Friday, 22 April 2016

Clinical data entry for the 100,000 Genomes Project

Next Wednesday I will sit down with a colleague from Genomics England (GEL) and undertake a data entry blitz on upwards of 50 families recruited to the 100,000 Genomes Project.  The data will be transcribed from the patients' paper records into an electronic database administered by GEL.  The pile of paper records is quite substantial (see illustration below).  

The size of the pile has focussed the mind somewhat, and I would like to argue in this article that data should be collected from patients in the clinic electronically and in a way which is compatible with other formats, including the database held by GEL for patients and families enrolled in the 100,000 Genomes Project. 

The offending pile
Background on the 100,000 Genomes project is available here and here.  The project is, in my view, an entirely worthwhile attempt to improve the availability of state of the art genetic testing for patients and families affected by rare disorders.  The idea is to decrease the length of time it takes for these families to get a diagnosis, families such as that of the individual I met last month who has been trying to understand the reason for her three mentally handicapped sons since the first of them was born, in 1967.

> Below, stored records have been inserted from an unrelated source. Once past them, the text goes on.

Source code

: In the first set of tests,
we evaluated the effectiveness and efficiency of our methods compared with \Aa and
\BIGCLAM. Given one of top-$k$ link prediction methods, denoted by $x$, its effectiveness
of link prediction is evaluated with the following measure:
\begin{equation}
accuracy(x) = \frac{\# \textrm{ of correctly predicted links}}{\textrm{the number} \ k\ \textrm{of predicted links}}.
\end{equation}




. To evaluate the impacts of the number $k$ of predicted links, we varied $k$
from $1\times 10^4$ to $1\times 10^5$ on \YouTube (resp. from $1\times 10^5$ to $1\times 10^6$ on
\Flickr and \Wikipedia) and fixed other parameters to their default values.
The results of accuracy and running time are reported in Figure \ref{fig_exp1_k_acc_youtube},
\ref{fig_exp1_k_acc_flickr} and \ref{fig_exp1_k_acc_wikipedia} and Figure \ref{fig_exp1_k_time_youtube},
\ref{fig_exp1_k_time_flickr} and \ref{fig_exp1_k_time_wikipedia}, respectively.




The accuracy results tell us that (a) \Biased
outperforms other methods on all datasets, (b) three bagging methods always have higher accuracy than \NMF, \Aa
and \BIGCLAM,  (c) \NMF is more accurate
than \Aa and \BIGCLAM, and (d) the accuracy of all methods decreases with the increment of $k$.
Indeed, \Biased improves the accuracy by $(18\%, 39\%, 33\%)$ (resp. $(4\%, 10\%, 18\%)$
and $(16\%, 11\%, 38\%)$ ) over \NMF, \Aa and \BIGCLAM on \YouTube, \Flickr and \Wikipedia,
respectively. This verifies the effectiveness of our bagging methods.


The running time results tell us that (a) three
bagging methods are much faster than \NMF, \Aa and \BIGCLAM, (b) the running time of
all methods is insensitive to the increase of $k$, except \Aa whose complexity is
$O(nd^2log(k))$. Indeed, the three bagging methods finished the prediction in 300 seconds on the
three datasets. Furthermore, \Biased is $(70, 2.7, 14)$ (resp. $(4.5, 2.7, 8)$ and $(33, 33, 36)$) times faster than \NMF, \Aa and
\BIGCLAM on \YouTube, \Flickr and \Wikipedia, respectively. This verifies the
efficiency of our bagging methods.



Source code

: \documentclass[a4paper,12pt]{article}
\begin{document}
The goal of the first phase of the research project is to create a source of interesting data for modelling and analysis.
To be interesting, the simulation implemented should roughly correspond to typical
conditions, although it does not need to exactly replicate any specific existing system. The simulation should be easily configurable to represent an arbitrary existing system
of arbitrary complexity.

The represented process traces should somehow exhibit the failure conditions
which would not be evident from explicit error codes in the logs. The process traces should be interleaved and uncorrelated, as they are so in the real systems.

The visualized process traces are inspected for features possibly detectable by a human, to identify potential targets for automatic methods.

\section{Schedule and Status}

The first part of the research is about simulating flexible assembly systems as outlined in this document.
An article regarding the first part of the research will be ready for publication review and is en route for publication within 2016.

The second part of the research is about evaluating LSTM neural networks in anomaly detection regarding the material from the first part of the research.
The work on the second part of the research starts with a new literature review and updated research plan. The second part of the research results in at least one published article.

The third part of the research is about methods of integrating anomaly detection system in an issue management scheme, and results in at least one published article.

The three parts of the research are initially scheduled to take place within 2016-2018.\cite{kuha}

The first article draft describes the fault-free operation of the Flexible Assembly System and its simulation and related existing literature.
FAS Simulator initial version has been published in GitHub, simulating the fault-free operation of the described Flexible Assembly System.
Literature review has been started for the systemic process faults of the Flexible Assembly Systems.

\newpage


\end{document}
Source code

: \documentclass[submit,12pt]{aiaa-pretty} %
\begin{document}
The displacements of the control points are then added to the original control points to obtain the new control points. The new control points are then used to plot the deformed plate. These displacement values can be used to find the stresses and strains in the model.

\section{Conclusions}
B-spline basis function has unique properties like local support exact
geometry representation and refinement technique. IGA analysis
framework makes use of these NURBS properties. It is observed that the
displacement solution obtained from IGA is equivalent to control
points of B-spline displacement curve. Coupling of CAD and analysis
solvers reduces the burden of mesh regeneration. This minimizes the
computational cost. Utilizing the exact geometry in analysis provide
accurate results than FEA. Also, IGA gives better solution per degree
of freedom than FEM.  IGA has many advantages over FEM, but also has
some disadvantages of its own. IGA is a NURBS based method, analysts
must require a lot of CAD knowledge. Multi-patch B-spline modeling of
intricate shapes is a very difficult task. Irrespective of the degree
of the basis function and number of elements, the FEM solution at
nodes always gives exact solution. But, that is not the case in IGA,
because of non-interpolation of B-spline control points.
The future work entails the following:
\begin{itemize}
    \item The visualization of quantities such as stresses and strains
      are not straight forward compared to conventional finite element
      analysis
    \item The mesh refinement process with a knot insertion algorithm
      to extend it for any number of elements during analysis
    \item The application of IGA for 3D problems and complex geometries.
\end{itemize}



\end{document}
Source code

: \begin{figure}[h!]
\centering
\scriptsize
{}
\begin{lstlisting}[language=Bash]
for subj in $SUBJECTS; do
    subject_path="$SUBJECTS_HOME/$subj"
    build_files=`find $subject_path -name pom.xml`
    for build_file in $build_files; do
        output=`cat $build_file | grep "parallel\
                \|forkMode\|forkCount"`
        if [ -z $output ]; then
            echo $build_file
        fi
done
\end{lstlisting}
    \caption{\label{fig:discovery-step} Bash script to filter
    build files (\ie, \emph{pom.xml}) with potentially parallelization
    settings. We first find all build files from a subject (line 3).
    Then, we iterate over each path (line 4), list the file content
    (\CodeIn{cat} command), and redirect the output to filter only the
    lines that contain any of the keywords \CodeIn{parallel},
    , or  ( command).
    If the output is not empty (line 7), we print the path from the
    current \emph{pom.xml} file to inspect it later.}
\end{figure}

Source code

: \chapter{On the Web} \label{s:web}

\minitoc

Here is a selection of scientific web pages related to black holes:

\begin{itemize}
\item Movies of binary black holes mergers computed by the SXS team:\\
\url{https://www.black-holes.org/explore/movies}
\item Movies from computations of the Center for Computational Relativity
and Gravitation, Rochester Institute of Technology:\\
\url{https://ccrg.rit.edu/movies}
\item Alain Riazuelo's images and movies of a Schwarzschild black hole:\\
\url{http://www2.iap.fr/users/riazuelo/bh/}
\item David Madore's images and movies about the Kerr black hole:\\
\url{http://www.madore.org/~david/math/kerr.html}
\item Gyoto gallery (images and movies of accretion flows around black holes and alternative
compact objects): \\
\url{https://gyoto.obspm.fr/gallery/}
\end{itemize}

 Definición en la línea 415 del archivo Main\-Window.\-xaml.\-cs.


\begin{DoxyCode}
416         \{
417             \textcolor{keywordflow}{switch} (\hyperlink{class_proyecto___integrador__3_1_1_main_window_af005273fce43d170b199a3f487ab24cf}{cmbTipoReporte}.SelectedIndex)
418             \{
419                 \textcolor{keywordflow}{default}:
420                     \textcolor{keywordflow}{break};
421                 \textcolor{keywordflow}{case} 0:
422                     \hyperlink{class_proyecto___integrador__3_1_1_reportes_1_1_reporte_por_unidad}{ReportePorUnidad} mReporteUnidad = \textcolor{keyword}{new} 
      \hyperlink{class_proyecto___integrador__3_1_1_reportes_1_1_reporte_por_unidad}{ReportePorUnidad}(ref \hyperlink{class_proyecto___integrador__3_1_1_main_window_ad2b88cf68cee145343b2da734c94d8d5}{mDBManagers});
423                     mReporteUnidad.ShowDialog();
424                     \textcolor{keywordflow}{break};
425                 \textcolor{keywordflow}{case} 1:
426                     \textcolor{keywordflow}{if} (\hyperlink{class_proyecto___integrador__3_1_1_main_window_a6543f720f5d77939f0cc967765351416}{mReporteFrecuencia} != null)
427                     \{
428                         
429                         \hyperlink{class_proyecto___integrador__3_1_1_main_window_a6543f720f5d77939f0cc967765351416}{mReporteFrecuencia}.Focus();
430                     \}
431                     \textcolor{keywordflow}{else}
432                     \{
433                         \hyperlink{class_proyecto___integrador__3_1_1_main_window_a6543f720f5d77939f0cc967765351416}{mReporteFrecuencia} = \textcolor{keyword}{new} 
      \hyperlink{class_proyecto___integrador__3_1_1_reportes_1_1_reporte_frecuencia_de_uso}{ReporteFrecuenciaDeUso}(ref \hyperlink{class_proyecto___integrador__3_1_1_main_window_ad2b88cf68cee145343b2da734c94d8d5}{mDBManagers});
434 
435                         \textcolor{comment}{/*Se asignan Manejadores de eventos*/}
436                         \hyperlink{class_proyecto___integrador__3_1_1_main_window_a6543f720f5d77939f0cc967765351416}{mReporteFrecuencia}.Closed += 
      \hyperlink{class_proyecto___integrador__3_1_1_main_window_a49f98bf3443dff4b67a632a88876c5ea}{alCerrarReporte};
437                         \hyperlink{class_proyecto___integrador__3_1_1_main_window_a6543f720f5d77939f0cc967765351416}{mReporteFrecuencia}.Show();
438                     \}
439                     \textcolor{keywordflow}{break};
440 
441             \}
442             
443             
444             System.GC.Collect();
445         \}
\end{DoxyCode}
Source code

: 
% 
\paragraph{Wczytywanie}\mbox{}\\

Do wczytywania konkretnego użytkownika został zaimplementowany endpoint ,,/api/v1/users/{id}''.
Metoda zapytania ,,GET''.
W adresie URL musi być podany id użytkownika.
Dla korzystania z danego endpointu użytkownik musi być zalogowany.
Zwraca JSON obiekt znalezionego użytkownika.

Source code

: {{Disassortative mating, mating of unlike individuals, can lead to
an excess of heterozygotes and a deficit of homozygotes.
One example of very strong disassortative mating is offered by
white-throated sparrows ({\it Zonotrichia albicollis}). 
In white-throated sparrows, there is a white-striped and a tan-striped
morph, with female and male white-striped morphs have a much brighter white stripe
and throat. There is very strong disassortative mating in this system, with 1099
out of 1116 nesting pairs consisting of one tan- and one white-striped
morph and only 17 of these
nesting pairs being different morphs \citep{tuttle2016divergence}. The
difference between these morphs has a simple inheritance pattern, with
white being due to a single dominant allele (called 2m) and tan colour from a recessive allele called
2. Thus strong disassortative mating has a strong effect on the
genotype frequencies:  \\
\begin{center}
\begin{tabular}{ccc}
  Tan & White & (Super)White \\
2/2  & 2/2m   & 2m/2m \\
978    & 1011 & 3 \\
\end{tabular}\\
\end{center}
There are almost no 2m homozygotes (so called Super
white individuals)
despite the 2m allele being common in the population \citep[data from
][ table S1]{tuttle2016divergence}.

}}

The project has been funded by the UK government, but costs will be recouped, effectively by selling anonymized patient data, both clinical and genetic, to academic and industry partners.  The collection of good quality clinical data, which are stored centrally by Genomics England, is therefore an integral part of the project.

When the people at GEL came up with the idea for the project, they obviously thought that the data entry issue was going to be more straightforward than it has actually turned out to be.  From their draft protocol written last year:

A secure, web-based, information system will be provided for the collection of this data, removing the need for any additional, bespoke development within participating NHS organisations. An electronic facility will be provided for transmission of the same data from existing information systems. Where organisations have developed their own capacity for capturing and managing the same data, to the same standards, there will be no requirement for additional data entry 
[From: Genomic England Protocol for 100,000 Genomes Project, v2 date 16/01/2015,  p. 14]

To try to be fair to Genomics England, when they wrote '...transmission of the same data from existing information systems' in their protocol, I don't think that 'existing systems' referred to the stack of paper illustrated above, and that 'transmission' referred to manual transcription.  They thought that we were collecting data in electronic format and that this could be sucked into their system with minimal pain for all concerned. Speaking for my specialty, Clinical Genetics, I am not aware that any centre is collecting clinical data in a form which can be straightforwardly captured for the purposes of the 100,000 Genomes Project. All data is being re-entered into web forms such as OpenClinica, either from other electronic but so far not compatible IT systems, or from paper records. 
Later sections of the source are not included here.